Items listed in a dataset
☆ ☆ ☆ ☆ ☆ ☆ ☆

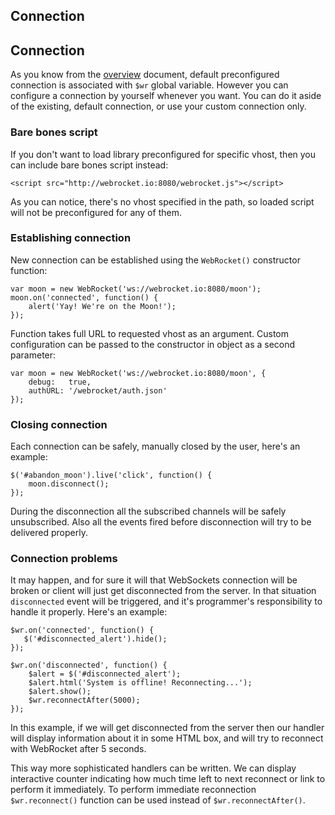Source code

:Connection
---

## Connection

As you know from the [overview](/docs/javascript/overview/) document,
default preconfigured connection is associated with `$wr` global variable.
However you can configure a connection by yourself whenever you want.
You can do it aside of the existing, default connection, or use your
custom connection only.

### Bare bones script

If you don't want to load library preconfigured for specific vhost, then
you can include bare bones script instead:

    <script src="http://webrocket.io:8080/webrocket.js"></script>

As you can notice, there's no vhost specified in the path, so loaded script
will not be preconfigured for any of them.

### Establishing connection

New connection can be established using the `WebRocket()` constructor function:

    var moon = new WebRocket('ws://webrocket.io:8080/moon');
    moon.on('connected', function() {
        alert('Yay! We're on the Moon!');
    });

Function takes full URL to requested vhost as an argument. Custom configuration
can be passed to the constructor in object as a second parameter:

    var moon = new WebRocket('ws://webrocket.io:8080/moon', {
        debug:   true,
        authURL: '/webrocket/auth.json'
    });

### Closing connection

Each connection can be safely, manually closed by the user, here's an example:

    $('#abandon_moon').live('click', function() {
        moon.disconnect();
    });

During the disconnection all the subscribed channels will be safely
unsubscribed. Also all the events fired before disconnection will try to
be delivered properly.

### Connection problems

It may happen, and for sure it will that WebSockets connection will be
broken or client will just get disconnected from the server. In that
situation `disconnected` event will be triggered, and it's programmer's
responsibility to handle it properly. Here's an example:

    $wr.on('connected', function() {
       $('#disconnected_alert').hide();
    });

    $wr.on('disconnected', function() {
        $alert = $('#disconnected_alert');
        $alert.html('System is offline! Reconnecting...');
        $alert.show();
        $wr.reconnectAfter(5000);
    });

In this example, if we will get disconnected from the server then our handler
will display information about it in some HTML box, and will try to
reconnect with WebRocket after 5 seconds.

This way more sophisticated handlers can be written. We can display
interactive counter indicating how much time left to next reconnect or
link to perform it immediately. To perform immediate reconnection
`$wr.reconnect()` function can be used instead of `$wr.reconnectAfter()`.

☆ ☆ ☆ ☆ ☆ ☆ ☆

*Problem statement*. Please set down the data above exactly as given, leaving every picture out.

*Exercise response*.
Source code

:Connection
---

## Connection

As you know from the [overview](/docs/javascript/overview/) document,
default preconfigured connection is associated with `$wr` global variable.
However you can configure a connection by yourself whenever you want.
You can do it aside of the existing, default connection, or use your
custom connection only.

### Bare bones script

If you don't want to load library preconfigured for specific vhost, then
you can include bare bones script instead:

    <script src="http://webrocket.io:8080/webrocket.js"></script>

As you can notice, there's no vhost specified in the path, so loaded script
will not be preconfigured for any of them.

### Establishing connection

New connection can be established using the `WebRocket()` constructor function:

    var moon = new WebRocket('ws://webrocket.io:8080/moon');
    moon.on('connected', function() {
        alert('Yay! We're on the Moon!');
    });

Function takes full URL to requested vhost as an argument. Custom configuration
can be passed to the constructor in object as a second parameter:

    var moon = new WebRocket('ws://webrocket.io:8080/moon', {
        debug:   true,
        authURL: '/webrocket/auth.json'
    });

### Closing connection

Each connection can be safely, manually closed by the user, here's an example:

    $('#abandon_moon').live('click', function() {
        moon.disconnect();
    });

During the disconnection all the subscribed channels will be safely
unsubscribed. Also all the events fired before disconnection will try to
be delivered properly.

### Connection problems

It may happen, and for sure it will that WebSockets connection will be
broken or client will just get disconnected from the server. In that
situation `disconnected` event will be triggered, and it's programmer's
responsibility to handle it properly. Here's an example:

    $wr.on('connected', function() {
       $('#disconnected_alert').hide();
    });

    $wr.on('disconnected', function() {
        $alert = $('#disconnected_alert');
        $alert.html('System is offline! Reconnecting...');
        $alert.show();
        $wr.reconnectAfter(5000);
    });

In this example, if we will get disconnected from the server then our handler
will display information about it in some HTML box, and will try to
reconnect with WebRocket after 5 seconds.

This way more sophisticated handlers can be written. We can display
interactive counter indicating how much time left to next reconnect or
link to perform it immediately. To perform immediate reconnection
`$wr.reconnect()` function can be used instead of `$wr.reconnectAfter()`.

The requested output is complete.